Did some shopping after that. I bought some flowers and placed them on Gail's grave site. I also picked up old twigs, leaves etc around the site and with the green grass it is looking nice. Makes me kind of excited to have the monument come in by June or so. I suppose the deer will like those flowers tonight. Not sure how to solve that.
Spent most of the afternoon getting ready for the party. By 5:30 there were 18 people all chatting or playing at the same time which made for a fun time. Those kid do grow fast and they seem to have plenty of energy!
Amy, Ruby Gail and Leo will head back tomorrow morning. Amy has 1 full week left and then it will be back to work full time. It sure is nice that she can take the 12 weeks off.
It will take me a LONG time to adjust to family gatherings without Gail. She just made them so special and that whole element is missing now. I said the day she died that her selflessness would be irreplaceable and that has proven to be so true.

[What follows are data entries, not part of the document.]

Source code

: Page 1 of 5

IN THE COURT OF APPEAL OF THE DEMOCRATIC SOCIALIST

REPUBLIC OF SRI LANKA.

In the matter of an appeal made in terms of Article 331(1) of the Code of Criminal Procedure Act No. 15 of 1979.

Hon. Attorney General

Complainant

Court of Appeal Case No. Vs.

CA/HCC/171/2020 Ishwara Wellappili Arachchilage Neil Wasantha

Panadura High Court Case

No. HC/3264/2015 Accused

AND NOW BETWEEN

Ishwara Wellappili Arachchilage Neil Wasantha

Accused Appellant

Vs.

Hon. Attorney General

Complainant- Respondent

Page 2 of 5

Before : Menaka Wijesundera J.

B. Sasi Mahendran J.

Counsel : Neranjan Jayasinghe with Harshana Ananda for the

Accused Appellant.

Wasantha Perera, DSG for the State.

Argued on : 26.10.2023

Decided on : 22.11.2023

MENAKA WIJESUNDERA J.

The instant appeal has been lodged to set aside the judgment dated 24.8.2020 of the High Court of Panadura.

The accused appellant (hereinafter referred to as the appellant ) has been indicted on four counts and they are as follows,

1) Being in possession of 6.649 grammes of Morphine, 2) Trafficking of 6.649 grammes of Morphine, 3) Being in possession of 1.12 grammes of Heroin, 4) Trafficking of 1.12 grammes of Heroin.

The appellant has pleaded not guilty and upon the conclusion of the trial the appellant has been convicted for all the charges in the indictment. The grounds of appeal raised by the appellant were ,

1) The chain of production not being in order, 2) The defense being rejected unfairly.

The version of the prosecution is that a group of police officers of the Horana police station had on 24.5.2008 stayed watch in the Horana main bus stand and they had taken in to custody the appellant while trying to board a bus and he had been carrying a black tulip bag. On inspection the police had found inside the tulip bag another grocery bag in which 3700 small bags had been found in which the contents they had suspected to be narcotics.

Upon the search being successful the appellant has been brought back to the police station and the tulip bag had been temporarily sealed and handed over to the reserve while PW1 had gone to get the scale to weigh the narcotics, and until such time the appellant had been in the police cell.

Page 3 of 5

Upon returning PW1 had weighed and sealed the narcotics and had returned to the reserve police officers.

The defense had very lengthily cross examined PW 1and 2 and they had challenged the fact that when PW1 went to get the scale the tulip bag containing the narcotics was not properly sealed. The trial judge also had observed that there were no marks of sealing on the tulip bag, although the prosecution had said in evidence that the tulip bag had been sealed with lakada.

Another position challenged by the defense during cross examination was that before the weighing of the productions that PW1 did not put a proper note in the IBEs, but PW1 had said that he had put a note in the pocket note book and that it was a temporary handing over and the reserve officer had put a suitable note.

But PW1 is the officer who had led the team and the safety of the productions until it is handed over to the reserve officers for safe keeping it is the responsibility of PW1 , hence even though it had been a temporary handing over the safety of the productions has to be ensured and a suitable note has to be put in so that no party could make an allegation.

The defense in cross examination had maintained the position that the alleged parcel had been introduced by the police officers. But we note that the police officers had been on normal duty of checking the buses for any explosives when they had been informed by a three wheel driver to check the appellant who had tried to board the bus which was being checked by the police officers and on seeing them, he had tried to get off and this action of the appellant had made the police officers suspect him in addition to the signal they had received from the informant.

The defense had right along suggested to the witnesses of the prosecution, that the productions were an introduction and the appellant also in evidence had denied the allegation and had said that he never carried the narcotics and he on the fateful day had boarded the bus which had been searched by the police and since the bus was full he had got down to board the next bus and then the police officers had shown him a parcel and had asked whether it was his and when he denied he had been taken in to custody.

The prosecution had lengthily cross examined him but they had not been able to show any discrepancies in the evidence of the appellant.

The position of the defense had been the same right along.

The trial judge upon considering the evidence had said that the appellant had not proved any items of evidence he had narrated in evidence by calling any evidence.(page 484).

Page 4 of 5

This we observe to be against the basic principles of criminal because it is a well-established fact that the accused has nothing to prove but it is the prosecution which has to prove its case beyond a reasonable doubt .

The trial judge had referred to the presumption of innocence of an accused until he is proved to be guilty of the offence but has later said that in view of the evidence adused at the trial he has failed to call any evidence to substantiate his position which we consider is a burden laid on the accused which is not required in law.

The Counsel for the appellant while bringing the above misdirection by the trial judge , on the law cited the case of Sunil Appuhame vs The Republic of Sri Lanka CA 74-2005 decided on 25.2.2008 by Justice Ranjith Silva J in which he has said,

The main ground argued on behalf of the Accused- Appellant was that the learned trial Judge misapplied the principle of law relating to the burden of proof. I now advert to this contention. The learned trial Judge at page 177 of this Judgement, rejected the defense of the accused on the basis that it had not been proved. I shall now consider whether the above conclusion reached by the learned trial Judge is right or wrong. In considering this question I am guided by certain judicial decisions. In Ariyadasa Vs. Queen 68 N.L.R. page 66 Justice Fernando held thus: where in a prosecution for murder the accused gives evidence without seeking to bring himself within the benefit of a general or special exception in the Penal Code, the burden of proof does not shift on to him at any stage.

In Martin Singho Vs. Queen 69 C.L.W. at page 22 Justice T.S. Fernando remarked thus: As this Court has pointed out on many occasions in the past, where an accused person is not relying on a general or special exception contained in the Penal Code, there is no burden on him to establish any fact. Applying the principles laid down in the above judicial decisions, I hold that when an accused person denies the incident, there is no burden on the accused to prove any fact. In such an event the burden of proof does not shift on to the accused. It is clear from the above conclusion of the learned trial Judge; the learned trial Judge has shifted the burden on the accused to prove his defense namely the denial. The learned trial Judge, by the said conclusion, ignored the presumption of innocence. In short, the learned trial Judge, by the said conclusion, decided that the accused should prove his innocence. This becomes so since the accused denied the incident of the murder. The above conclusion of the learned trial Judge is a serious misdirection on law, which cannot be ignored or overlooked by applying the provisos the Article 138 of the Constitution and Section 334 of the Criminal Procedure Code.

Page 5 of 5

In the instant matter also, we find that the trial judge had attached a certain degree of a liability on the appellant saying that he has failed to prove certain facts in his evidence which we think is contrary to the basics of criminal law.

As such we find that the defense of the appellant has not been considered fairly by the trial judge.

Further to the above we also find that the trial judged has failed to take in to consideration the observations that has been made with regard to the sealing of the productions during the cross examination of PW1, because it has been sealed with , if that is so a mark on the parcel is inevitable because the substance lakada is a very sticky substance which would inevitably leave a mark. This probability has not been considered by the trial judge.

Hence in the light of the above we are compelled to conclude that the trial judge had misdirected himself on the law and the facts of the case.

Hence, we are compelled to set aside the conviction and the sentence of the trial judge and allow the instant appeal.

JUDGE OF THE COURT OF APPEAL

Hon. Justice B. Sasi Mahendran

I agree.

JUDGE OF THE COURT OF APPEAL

I guess at this time I am missing most her smile, her kiss, her tug, her warmth, her total presence. I just marvel at how one can and does grow accustomed to another person in that way and when they are gone that whole element of life seems to fade into the horizon. I find myself missing so much the warmth of her being and I know that it just can not be replaced. I often am tempted to say to myself "just suck it up and move on with life" but you know what I can't. I mean that in the sense that there is no "suck it up cure" for this. I do think that can happen when one doesn't get that new job, doesn't get that deserved pat on the back or doesn't get that promotion but with this the answer is time. Now it almost sounds like I am leaving the Lord out of my situation and that is not true. I pray, others pray for me and other things as well and I do not think I would survive without the Lord but it still needs time. If I can stay away from the pity parties it helps a lot.
I failed in my financial goal for the month. I put 90% of my expenses on a credit card and then I have it paid off automatically before the due date. I missed it my $200 which is the same as last month. It is not super important but maybe this month I can be successful.
NOTHING scheduled for tomorrow. I just may pack my phone, pen and paper and get lost for much of the day. That actually sounds kind of fun.
I think it is time for bed.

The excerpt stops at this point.